Every PCV goes through three months of pre-service training (PST) to get prepared for the two-year service experience ahead of them. PST includes everything from language and safety trainings to getting to know the culture of your host country — and everyone lives with a host family. From packed lunches to over-protective parents, here’s my list for how PST reminds me of some of my earliest memories.
1. On my first day at my home stay, my father writes out a card detailing all of the family’s names, their ages and my village name. If I get lost, I am to show people the card so I can get help finding my way home.
2. I dutifully recite to my parents every day where I’m going, what I’ll be doing and when I’m going to come back.
3. My classmates and I compare notes on what our moms cook for us at home. Everyone is jealous that I get a soda occasionally for lunch.
4. This is nothing compared with the envy that shows when I proudly announce that I have had hotdogs one day.
5. I bike to school wearing a bright red helmet visible from space (Peace Corps policy — the helmet, not the color. The color was just unfortunate).
6. My dad tells me it is important to have friends, because it is a sad life without friends.
7. I am not allowed to be out after dark.
8. I go to sleep at around 9 p.m. some nights. On weekends.
9. Few things make me happier than drinking an ice-cold orange soda.
10. The only things I talk about now are poop, food and bugs. In that order.

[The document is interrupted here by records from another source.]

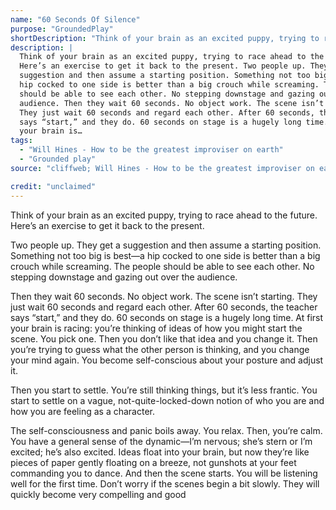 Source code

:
 ```yaml
---
name: "60 Seconds Of Silence"
purpose: "GroundedPlay"
shortDescription: "Think of your brain as an excited puppy, trying to race ahead to the future. Here\u2019s an exercise to get it back to the present."
description: |
  Think of your brain as an excited puppy, trying to race ahead to the future.
  Here’s an exercise to get it back to the present. Two people up. They get a
  suggestion and then assume a starting position. Something not too big is best—a
  hip cocked to one side is better than a big crouch while screaming. The people
  should be able to see each other. No stepping downstage and gazing out over the
  audience. Then they wait 60 seconds. No object work. The scene isn’t starting.
  They just wait 60 seconds and regard each other. After 60 seconds, the teacher
  says “start,” and they do. 60 seconds on stage is a hugely long time. At first
  your brain is…
tags:
  - "Will Hines - How to be the greatest improviser on earth"
  - "Grounded play"
source: "cliffweb; Will Hines - How to be the greatest improviser on earth"

credit: "unclaimed"
---
```


Think of your brain as an excited puppy, trying to race ahead to the future. Here’s an exercise to get it back to the present.

Two people up. They get a suggestion and then assume a starting position. Something not too big is best—a hip cocked to one side is better than a big crouch while screaming. The people should be able to see each other. No stepping downstage and gazing out over the audience.

Then they wait 60 seconds. No object work. The scene isn’t starting. They just wait 60 seconds and regard each other. After 60 seconds, the teacher says “start,” and they do. 60 seconds on stage is a hugely long time. At first your brain is racing: you’re thinking of ideas of how you might start the scene. You pick one. Then you don’t like that idea and you change it. Then you’re trying to guess what the other person is thinking, and you change your mind again. You become self-conscious about your posture and adjust it.

Then you start to settle. You’re still thinking things, but it’s less frantic. You start to settle on a vague, not-quite-locked-down notion of who you are and how you are feeling as a character.

The self-consciousness and panic boils away. You relax. Then, you’re calm. You have a general sense of the dynamic—I’m nervous; she’s stern or I’m excited; he’s also excited. Ideas float into your brain, but now they’re like pieces of paper gently floating on a breeze, not gunshots at your feet commanding you to dance.
And then the scene starts. You will be listening well for the first time. Don’t worry if the scenes begin a bit slowly. They will quickly become very compelling and good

Growing up on a fish farm in California, Matt Young spent his summers up to his ears in mud and vowed never to follow in his RPCV father’s footsteps. So the fact that he now works with fish farmers in Zambia as a Rural Aquaculture Promotion Volunteer comes as a surprise to exactly nobody except himself. Matt comes to the Peace Corps from the collegiate conference services industry and puts his English degree from UC Berkeley to good use by writing blog posts about his cat.